A few thoughts about data journalism from the Mozfest 2015

A few days ago I attended my very first Mozfest. Now I understand why survival guides have been written for this event. It’s so huge and busy you can easily get lost and overwhelmed! Just as I did with the Daten Labor conference a few weeks ago, I want to write down some interesting observations here.

The importance of programming languages and computational thinking in data journalism Link to heading

I talked with a lot of coding journalists and technologists working in journalism. What I found striking was the amount of self-taught programmers. For many, the journey into data journalism began with a personal interest in programming. This made me thinking: When we talk about data journalism we talk a lot about, well, data. But I never read about the importance of high-level programming languages like Python or Ruby and their frameworks and libraries to make programming relatively easy to learn and fast. It seems hard to imagine data and programming would play such a big role in journalism today without them. It also became apparent that Stack Overflow does contribute a lot to this development. Out of curiosity I asked several coding journalists: What would happen if Stack Overflow was suddenly gone? The answers ranged from “my productivity would drop considerably” to “I don’t want to think about it”. It seems that the ubiquitous availability of data alone would not have been enough to make data journalism such a big deal. Only in combination with developments that made programming relatively easy to learn and compatible with journalistic workflows data journalism could become more widespread.

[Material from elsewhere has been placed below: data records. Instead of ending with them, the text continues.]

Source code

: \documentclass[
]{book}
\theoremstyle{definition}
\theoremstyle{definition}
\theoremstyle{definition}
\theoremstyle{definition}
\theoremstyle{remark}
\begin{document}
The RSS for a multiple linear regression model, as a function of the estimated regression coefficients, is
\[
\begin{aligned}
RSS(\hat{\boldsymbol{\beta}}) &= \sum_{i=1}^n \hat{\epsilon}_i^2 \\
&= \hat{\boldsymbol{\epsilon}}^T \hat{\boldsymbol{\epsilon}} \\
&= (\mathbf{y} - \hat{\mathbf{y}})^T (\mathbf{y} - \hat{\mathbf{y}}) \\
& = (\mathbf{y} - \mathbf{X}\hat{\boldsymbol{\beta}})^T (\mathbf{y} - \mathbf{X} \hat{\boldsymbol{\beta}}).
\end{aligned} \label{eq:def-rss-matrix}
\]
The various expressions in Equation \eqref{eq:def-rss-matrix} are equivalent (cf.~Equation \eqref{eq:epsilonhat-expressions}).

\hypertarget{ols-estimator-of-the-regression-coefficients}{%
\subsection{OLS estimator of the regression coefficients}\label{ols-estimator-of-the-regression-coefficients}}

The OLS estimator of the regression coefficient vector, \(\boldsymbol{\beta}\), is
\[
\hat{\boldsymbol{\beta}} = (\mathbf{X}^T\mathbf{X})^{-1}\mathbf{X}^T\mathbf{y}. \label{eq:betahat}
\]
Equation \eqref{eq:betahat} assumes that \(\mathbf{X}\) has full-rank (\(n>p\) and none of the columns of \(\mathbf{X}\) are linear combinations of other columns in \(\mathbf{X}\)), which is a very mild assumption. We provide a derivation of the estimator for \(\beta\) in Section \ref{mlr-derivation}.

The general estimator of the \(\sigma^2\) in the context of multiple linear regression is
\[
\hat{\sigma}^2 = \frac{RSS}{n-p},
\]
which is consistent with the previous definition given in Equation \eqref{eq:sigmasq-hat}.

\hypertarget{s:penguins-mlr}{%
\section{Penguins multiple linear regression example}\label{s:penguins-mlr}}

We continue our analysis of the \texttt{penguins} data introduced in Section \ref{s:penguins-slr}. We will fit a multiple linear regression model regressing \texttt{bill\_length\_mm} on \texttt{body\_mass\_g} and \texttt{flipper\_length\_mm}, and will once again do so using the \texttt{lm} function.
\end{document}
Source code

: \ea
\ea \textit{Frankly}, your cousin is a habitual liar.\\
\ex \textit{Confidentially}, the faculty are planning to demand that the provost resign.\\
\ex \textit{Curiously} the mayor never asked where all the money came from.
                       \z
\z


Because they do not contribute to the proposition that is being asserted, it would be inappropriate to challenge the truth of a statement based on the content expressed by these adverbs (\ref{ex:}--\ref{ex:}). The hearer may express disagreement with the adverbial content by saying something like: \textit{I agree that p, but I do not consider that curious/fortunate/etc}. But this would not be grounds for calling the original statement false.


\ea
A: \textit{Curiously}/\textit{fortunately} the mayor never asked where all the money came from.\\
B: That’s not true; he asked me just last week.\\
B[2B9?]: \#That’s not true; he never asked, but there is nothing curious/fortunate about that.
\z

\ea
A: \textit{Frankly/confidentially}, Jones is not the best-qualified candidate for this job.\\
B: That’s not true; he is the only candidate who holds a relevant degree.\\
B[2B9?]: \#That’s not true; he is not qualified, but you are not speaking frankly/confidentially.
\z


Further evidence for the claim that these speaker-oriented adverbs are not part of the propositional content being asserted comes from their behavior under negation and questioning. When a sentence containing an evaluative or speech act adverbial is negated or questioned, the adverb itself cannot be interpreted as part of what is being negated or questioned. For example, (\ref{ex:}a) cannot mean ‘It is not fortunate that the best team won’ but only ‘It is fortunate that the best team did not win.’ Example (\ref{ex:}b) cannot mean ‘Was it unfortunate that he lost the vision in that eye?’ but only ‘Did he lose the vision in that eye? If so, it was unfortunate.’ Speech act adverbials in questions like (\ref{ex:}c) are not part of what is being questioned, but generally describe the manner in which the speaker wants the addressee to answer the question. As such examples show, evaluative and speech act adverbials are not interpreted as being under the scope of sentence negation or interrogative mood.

In relation to the role of modern programming languages, something that occurred to me both at the Mozfest and the Daten Labor conference was the importance of computational thinking for data journalism. Computational thinking means “formulating problems and their solutions so that the solutions are represented in a form that can be effectively carried out by an information-processing agent” (Wing 2010). It involves abstraction, modularization, “and automation via algorithms to enable scale” (Diakopoulos 2016). At the Daten Labor conference, a journalist told me that the most significant change in her newsroom was not so much working with data but the automation of repetitive tasks. At Mozfest, Phillip Smith, who has experience with teaching journalists how to code, told me that the first step for many aspiring data journalists is to think about which parts of their work could be automated to get a grasp of how coding is useful for them. Without the ability to think computationally, it is difficult for journalists to integrate working with data into their workflows. Some researchers in Journalism Studies like to distinguish between data journalism and ‘computational journalism’ (e.g. Coddington 2015), but I don’t think this distinction holds in practice – computational thinking easily leads to working with data, while data journalism without computational thinking seems very limited. Maybe we should talk less about a ‘data revolution’ and more about a revolution in programming affordances and computational thought?

Transparency in data journalism: A luxury? Link to heading

As on the Daten Labor conference, the transparency and reproducibility of data journalism and science was an important theme. There was a session about Jupyter notebooks which was attended by journalists, technologists, and scientists. There was also one about the difficulties and pitfalls of working with data in journalism. For scientists, transparency and reproducibility is (or should!) be a natural concern to ensure the validity of the research. Journalists want to ensure that their claims are true as well, but the relationship to transparency and reproducibility seems to be a bit less straightforward. There was an interesting comment by Sisi Wei of ProPublica at a panel discussion: the number one fear of every journalist is to have to correct something, number two is getting scooped. The approach of ProPublica is to be very closed before publication and as open as possible afterwards. But to cope with fear number one, a lot of work has to be invested to make sure there are no errors. Moreover, the data and the code needs to be published with sufficient documentation to prevent misuse and to ensure others can utilize it. I think there is a danger here that transparency ends up only being practiced by larger newsrooms with more resources, while smaller ones rather ‘play it safe’ due to fear number one. However, Sisi also suggested that the openness of larger investigative newsrooms like ProPublica allows local journalists to use the available data and tools to create stories for their own areas. This could help to mitigate the issue. Another help could come from hyperlocal websites and civic tech applications provided by NGOs such as mySociety. More routines and established guidelines when it comes to data reporting might also help. Still, it seems we are far from having transparency and reproducibility as norm in data journalism.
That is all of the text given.